Please return all of the records verbatim, with the pictures omitted.

Stored data

◆ ◆ ◆

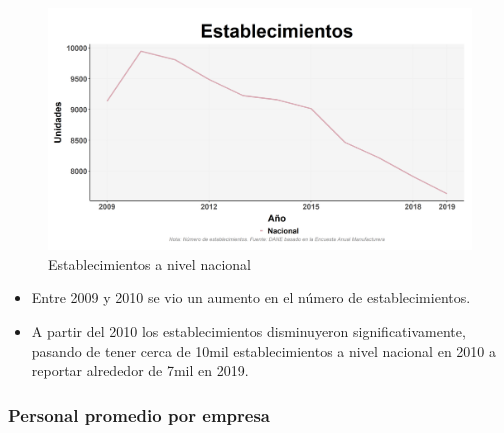     \begin{figure}[H]
        \caption{Establecimientos a nivel nacional \label{map_result_2} }
        \begin{center}
        \includegraphics[width=\textwidth,keepaspectratio]{img/var_218_trend.png}
        \end{center}
    \end{figure}
            \begin{itemize}
                    \item Entre 2009 y 2010 se vio un aumento en el número de establecimientos.
                    \item A partir del 2010 los establecimientos disminuyeron significativamente, pasando de tener cerca de 10mil establecimientos a nivel nacional en 2010 a reportar alrededor de 7mil en 2019.
                    \end{itemize}

        \subsubsection{Personal promedio por empresa}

◆ ◆ ◆

Problem solution:
     \begin{figure}[H]
        \caption{Establecimientos a nivel nacional \label{map_result_2} }
        \begin{center}
        \includegraphics[width=\textwidth,keepaspectratio]{img/var_218_trend.png}
        \end{center}
    \end{figure}
            \begin{itemize}
                    \item Entre 2009 y 2010 se vio un aumento en el número de establecimientos.
                    \item A partir del 2010 los establecimientos disminuyeron significativamente, pasando de tener cerca de 10mil establecimientos a nivel nacional en 2010 a reportar alrededor de 7mil en 2019.
                    \end{itemize}

        \subsubsection{Personal promedio por empresa}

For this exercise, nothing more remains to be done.